Tuturan yang menimbulkan konflik ditandai dengan intonasi seru; tekanan keras dan lunak; nada tutur tinggi; pilihan kata diksi yaitu bahasa populer dan bahasa nonstandar dengan menggunakan bahasa Jawa dan istilah bahasa Jawa; kata fatis mbok, ah, to, kok, dan woo. Penanda ketidaksantunan pragmatik dalam kategori ini dilihat dari partisipan dalam tuturan yakni semua anggota keluarga; dalam suasana serius; tindak verbal ekspresif dan komisif; tindak perlokusi mitra tutur kesal, marah, dan tersinggung. Amarah mitra tutur ditunjukkan dengan cara membanting pintu, membalas perkataan penutur dengan umpatan, melempar sandal, bahkan melontarkan sebuah ancaman.

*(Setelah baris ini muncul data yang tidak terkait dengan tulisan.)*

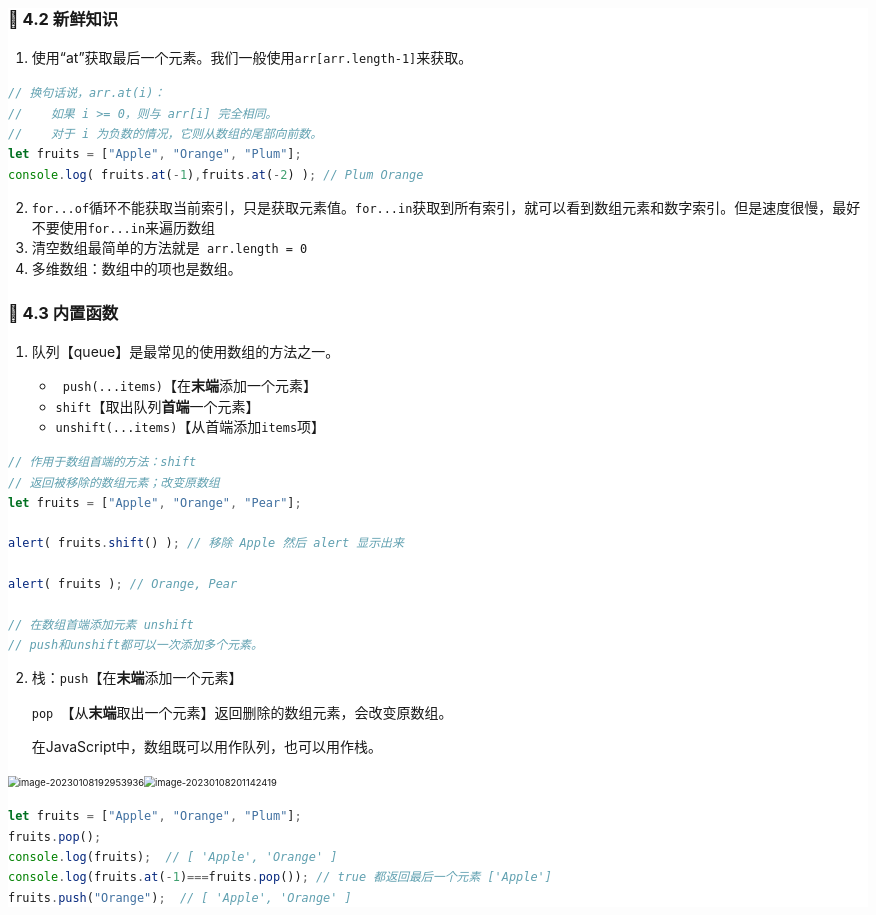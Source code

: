 

### :punch: 4.2 新鲜知识

1. 使用“at”获取最后一个元素。我们一般使用`arr[arr.length-1]`来获取。

```js
// 换句话说，arr.at(i)：
//    如果 i >= 0，则与 arr[i] 完全相同。
//    对于 i 为负数的情况，它则从数组的尾部向前数。
let fruits = ["Apple", "Orange", "Plum"];
console.log( fruits.at(-1),fruits.at(-2) ); // Plum Orange
```

2. `for...of`循环不能获取当前索引，只是获取元素值。`for...in`获取到所有索引，就可以看到数组元素和数字索引。但是速度很慢，最好不要使用`for...in`来遍历数组
3. 清空数组最简单的方法就是` arr.length = 0`
4. 多维数组：数组中的项也是数组。



### :punch: 4.3 内置函数

1. 队列【queue】是最常见的使用数组的方法之一。

   + ` push(...items)`【在**末端**添加一个元素】
   + `shift`【取出队列**首端**一个元素】
   + `unshift(...items)`【从首端添加`items`项】

```js
// 作用于数组首端的方法：shift
// 返回被移除的数组元素；改变原数组
let fruits = ["Apple", "Orange", "Pear"];

alert( fruits.shift() ); // 移除 Apple 然后 alert 显示出来

alert( fruits ); // Orange, Pear

// 在数组首端添加元素 unshift
// push和unshift都可以一次添加多个元素。
```

2. 栈：`push`【在**末端**添加一个元素】

   ​        `pop `【从**末端**取出一个元素】返回删除的数组元素，会改变原数组。

   在JavaScript中，数组既可以用作队列，也可以用作栈。

 <img src="C:/Users/%E7%9F%A5%E8%91%97/AppData/Roaming/Typora/typora-user-images/image-20230108192953936.png" alt="image-20230108192953936" style="zoom:67%;" /><img src="C:/Users/%E7%9F%A5%E8%91%97/AppData/Roaming/Typora/typora-user-images/image-20230108201142419.png" alt="image-20230108201142419" style="zoom:67%;" />

```js
let fruits = ["Apple", "Orange", "Plum"];
fruits.pop();
console.log(fruits);  // [ 'Apple', 'Orange' ]
console.log(fruits.at(-1)===fruits.pop()); // true 都返回最后一个元素 ['Apple']
fruits.push("Orange");  // [ 'Apple', 'Orange' ]
```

5.1.3 Maksud Ketidaksantunan

Setiap tuturan yang disampaikan sudah tentu mengandung suatu maksud. Maksud adalah milik penutur. Dalam menganalisis maksud ketidaksantunan, dilakukan konfirmasi kepada penutur. Pada penelitian ini, ditemukan delapan belas maksud ketidaksantunan dan dipaparkan berdasarkan kategori ketidaksantunan sebagai berikut. Kategori ketidaksantunan yang pertama adalah melanggar norma. Pada kategori ini ditemukan empat maksud ketidaksantunan. Keempat maksud ketidaksantunan itu adalah maksud kesal, maksud mengajak bercanda, maksud menolak, dan maksud untuk membela diri. Selanjutnya, kategori ketidaksantunan mengancam muka sepihak dengan sembilan maksud ketidaksantunan dalam tuturan penutur. Maksud ketidaksantunan tersebut meliputi maksud menyindir, maksud menanyakan, maksud mengusir, maksud kesal, maksud memerintah, meminta bantuan, memberi saran, maksud menakut-nakuti, dan maksud memberi informasi. Kategori ketidaksantunan berikutnya adalah melecehkan muka. Dalam kategori ini ditemukan tiga belas maksud ketidaksantunan penutur. Maksud ketidaksantunan tersebut meliputi maksud kesal, maksud menakut-nakuti, maksud mengusir, protes, menagih janji, maksud menyimpulkan, maksud bercanda, maksud memberi informasi, mengejek, maksud menolak, maksud menyindir, maksud marah, dan maksud memberi saran. Lebih lanjut lagi dalam kategori ketidaksantunan menghilangkan muka. Pada kategori ketidaksantunan ini terdapat enam maksud ketidaksantunan, yaitu maksud menyindir, maksud bercanda, maksud kesal, memberi informasi, maksud protes, dan maksud menakut-nakuti. Terakhir, kategori ketidaksantunan menimbulkan konflik, meliputi maksud marah, merahasiakan sesuatu, maksud kesal, protes, menolak, dan maksud menyindir.

5.2 Saran

Berdasarkan hasil temuan dalam penelitian ini, peneliti memberikan beberapa saran, yaitu 1 untuk keluarga dan 2 untuk penelitian lanjutan. Saran tersebut dipaparkan sebagai berikut. 1 Bagi Keluarga Penelitian ini mengkaji ketidaksantunan berbahasa dalam ranah keluarga. Berdasarkan hasil penelitian yang telah diuraikan, sebagai anggota keluarga yang merupakan bagian dari masyarakat, khususnya yang hidup dalam budaya Jawa dan masih menjunjung tinggi nilai kesantunan, seharusnya dapat menghindari penggunaan bahasa yang tidak santun, baik di dalam maupun di luar keluarga. Salah satu hal yang dapat dilakukan, misalnya dengan menjaga perasaan orang lain ketika ingin mengutarakan suatu maksud tertentu. Hasil penelitian ini dapat dijadikan acuan untuk melihat fenomena ketidaksantunan yang terjadi dalam ranah keluarga. Dengan adanya acuan ketidaksantunan dalam berbahasa ini, anggota keluarga dapat mengurangi dan menghindari penggunaan bahasa yang tidak santun dalam berkomunikasi.